Figure 5: Tip graft. Edges of the graft are beveled for optimal contour.
Lateral Crural Repositioning
Excessively long lateral crura may be amenable to the lateral crural overlay technique.7 The vestibular mucosa is carefully dissected from the undersurface of the mid-portion of the lateral crura. Approximately 10mm lateral to the dome, the crus is vertically divided. The dome is set to the desired position, and the crural segments are overlapped and secured with two trancartilaginous mattress sutures.
Figure 6a: Incision design for lateral crura overlay.
Figure 6b: Transection of the lateral crura. It is important to dissect free the underlying vestibular mucosa prior to cartilage incisions.
Figure 6c: Tip is set to desired rotation. Overlay of the cartilages is secured with 5-0 Prolene.

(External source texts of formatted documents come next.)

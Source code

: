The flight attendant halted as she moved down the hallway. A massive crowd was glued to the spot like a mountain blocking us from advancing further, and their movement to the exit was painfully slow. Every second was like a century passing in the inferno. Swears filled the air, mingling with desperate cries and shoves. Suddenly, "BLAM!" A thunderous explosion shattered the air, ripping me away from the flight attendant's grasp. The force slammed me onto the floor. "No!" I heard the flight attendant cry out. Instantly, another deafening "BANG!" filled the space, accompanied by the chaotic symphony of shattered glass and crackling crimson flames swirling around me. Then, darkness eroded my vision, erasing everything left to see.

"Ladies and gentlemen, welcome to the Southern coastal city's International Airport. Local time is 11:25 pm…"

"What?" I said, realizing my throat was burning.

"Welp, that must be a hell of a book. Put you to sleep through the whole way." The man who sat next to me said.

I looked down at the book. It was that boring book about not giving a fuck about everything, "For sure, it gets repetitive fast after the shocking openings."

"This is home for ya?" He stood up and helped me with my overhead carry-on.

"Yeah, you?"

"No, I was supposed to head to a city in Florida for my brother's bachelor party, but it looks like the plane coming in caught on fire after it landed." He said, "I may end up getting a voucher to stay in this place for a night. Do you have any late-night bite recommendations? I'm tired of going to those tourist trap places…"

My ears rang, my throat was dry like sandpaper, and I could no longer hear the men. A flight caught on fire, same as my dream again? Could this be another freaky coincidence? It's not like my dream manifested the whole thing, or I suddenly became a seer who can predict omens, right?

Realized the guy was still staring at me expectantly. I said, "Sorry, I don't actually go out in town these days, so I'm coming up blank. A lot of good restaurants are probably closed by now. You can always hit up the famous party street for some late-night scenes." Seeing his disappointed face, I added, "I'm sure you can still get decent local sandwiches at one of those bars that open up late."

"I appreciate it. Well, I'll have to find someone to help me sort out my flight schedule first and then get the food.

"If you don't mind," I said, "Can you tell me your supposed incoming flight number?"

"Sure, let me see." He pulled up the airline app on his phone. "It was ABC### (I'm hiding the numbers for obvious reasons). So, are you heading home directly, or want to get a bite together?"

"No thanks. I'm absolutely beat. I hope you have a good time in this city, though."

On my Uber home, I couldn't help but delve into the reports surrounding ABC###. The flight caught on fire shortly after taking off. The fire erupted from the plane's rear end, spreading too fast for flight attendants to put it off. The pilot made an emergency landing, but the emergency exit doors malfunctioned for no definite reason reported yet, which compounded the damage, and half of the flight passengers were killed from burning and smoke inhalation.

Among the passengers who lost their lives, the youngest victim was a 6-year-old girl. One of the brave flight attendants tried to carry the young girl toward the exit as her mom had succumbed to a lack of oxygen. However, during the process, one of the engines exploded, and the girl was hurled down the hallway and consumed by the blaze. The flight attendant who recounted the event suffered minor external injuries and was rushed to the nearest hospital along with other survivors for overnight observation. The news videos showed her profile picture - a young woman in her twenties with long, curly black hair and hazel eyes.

The lateral crural steal technique is an alternative to correct relative medial crural deficiency.8 Essentially, the medial crura are lengthened at the expense of the lateral crura. Approximately 5mm of vestibular mucosa is elevated beneath each of the domes. The lateral crus is advanced in a curvilinear fashion onto the medial crus and suture secured. Each dome is addressed individually. To further refine the tip, the domes are narrowed and set with a mattressed transdomal suture. The tip is repositioned in an anterosuperior direction, enhancing rotation and projection. The major advantage of this technique is cartilage preservation.
Summary
Successful intervention for nasal tip ptosis begins with a careful history and comprehensive nasal analysis. Identification and correction of the etiology will allow for surgical modification with predictable and reliable outcomes. Adherence to the tripod theory principles will guide this successful surgical plan.
References
- Toriumi DM. Rhinoplasty. In: Park S.S., ed. Facial plastic surgery: the essential guide, Thieme Medical Publishers New York 2005: 223-253.

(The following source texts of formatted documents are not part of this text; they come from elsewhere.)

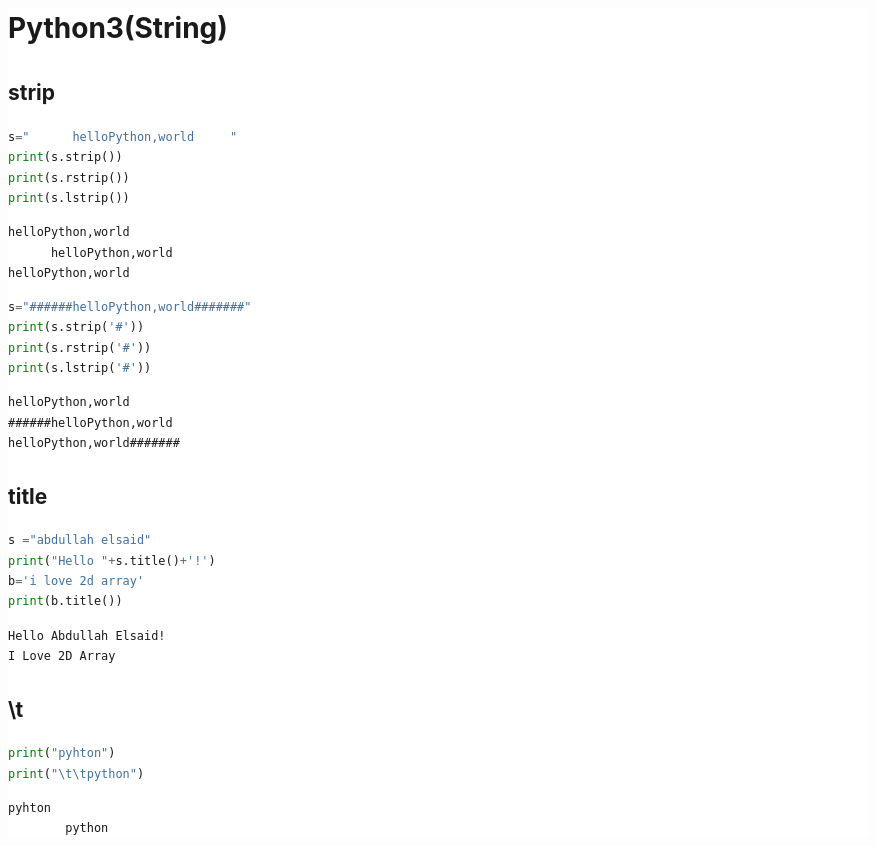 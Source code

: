 # Python3(String)

## strip


```python
s="      helloPython,world     "
print(s.strip())    
print(s.rstrip())   
print(s.lstrip()) 
```

    helloPython,world
          helloPython,world
    helloPython,world     
    


```python
s="######helloPython,world#######"
print(s.strip('#'))    
print(s.rstrip('#'))   
print(s.lstrip('#'))   

```

    helloPython,world
    ######helloPython,world
    helloPython,world#######
    

##  title


```python
s ="abdullah elsaid"
print("Hello "+s.title()+'!')
b='i love 2d array'
print(b.title()) 
```

    Hello Abdullah Elsaid!
    I Love 2D Array
    

## \t


```python
print("pyhton")       
print("\t\tpython")
```

    pyhton
    		python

- Anderson JR. The dynamics of rhinoplasty. In: Proceedings of the Ninth International Congress of Otolaryngology. Exerpta Medica International Congress Series, No. 206. Amsterdam: Elsevier Inc,; 1968. p. 708-10.
- Leach J. Aesthetics and the hispanic rhinoplasty. Laryngoscope 2002;112(11):1903-16.
- Konior RJ. The droopy nasal tip. Facial Plast Surg Clin N Am 2006;14:291-9.
- Kridel RW, Scott BA, Foda HM. The tongue-in-groove technique in septorhinoplasty. A 10-year experience. Arch Facial Plast Surg 1999;1(4):246-56.
- Foda HM. Management of the droopy tip: A comparison of three alar cartilage-modifying techniques. Plast Reconstr Surg2003;112:1408-17.
- Kridel RW, Konior RJ. Controlled nasal tip rotation via the lateral crural overlay technique. Otolaryngol Head Neck Surg1991;117:411-5.
- Kridel RW, Konior RJ, Shumrick KA, Wright WK. Advances in nasal tip surgery: The lateral crural steal. Arch Otolaryngol Head Neck Surg 1989;115:1206-12.